# Filtering

This note book will be dedicated to filtering the Twitter data.

This is part of the filtering stage described in the Design Document.

## input:
    - raw JSON twitter data
## output:
    - a csv file with user name, screen name
    
    - (later on maybe include other meta data like verified or not and creation date)
    
    - names that are obviously wrong, such as names with just emojis will be filtered out


In [1]:
# the language we want to capture
language = 'es'

In [2]:
# the list that is going to contain all the dataframe information
df_list = []

# the path to the gzip twitter data
data_path = "../data/"

In [3]:
%%time
import gzip
import json
import os

# finds all files in the data path and combines them together
for file in os.listdir(data_path):
    if file.endswith(".gz"):
        print(data_path+file)
        with gzip.open(data_path+file) as f:
            for line in f:
                json_line = json.loads(line)
                filtered_dict = {
                    "screen_name": json_line["user"]["screen_name"],
                    "username": json_line["user"]["name"],
                    "language": json_line["lang"]
                }
                df_list.append(filtered_dict)

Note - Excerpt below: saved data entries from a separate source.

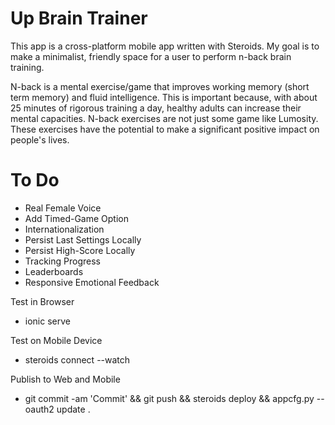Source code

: Up Brain Trainer
===============

This app is a cross-platform mobile app written with Steroids.  My goal is to make a minimalist, friendly space for a user to perform n-back brain training.

N-back is a mental exercise/game that improves working memory (short term memory) and fluid intelligence.  This is important because, with about 25 minutes of rigorous training a day, healthy adults can increase their mental capacities.  N-back exercises are not just some game like Lumosity.  These exercises have the potential to make a significant positive impact on people's lives.

To Do
=====
 - Real Female Voice
 - Add Timed-Game Option
 - Internationalization
 - Persist Last Settings Locally
 - Persist High-Score Locally
 - Tracking Progress
 - Leaderboards
 - Responsive Emotional Feedback


Test in Browser
 - ionic serve

Test on Mobile Device
 - steroids connect --watch

Publish to Web and Mobile
 - git commit -am 'Commit' && git push && steroids deploy && appcfg.py --oauth2 update .
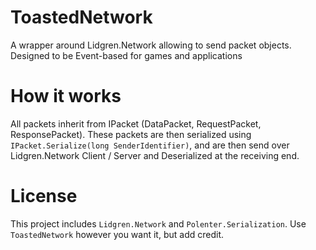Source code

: # ToastedNetwork
A wrapper around Lidgren.Network allowing to send packet objects. Designed to be Event-based for games and applications

# How it works
All packets inherit from IPacket (DataPacket, RequestPacket, ResponsePacket). 
These packets are then serialized using `IPacket.Serialize(long SenderIdentifier)`, and are then send over Lidgren.Network Client / Server and Deserialized at the receiving end.

# License
This project includes `Lidgren.Network` and `Polenter.Serialization`. Use `ToastedNetwork` however you want it, but add credit.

../data/stream-2021-03-11T14_18_25.811596.gz
../data/stream-2021-03-11T13_43_30.827953.gz
../data/stream-2021-03-11T13_08_08.830007.gz
CPU times: user 47.5 s, sys: 545 ms, total: 48 s
Wall time: 48.5 s


In [4]:
# create the twitter data data frame
import pandas as pd
twitter_data = pd.DataFrame(df_list)

In [5]:
language_dataframe = twitter_data[twitter_data["language"] == language]

In [6]:
language_dataframe.head(10)

Unnamed: 0,language,screen_name,username
1,es,iREKINISTA,ᷥᤣ🍒ᬼૢ ཻུ۪۪˚⁺TAREASTAREASTAREAS♿- REKIBESTB0Y .
14,es,moonslightz,yas | cr: o triste fim de policarpo quaresma
29,es,nataliaaaaaaamm,Natssss
31,es,vxntegogh,❥•MAFERᴮᴱ🐯🎨
47,es,indanitem_,INDANI
54,es,AlexaNioDelSol1,Vane Alexa 👑💔🚪🏃🏃mi papá no me quiere 😭
86,es,mauriciopera96,Mauricio Peralta
92,es,giawtteoyl,︎ ︎︎tini
94,es,Virgini05227696,Queen
120,es,cattrina23,catrinaa🥀


In [7]:
# remove emjojis
import re
def deEmojify(text):
    regrex_pattern = re.compile(
    u"(\ud83d[\ude00-\ude4f])|"  # emoticons
    u"(\ud83c[\udf00-\uffff])|"  # symbols & pictographs (1 of 2)
    u"(\ud83d[\u0000-\uddff])|"  # symbols & pictographs (2 of 2)
    u"(\ud83d[\ude80-\udeff])|"  # transport & map symbols
    u"(\ud83c[\udde0-\uddff])"  # flags (iOS)
    "+", flags=re.UNICODE)
    return regrex_pattern.sub(r'',text)

language_dataframe["username"] = language_dataframe["username"].apply(deEmojify)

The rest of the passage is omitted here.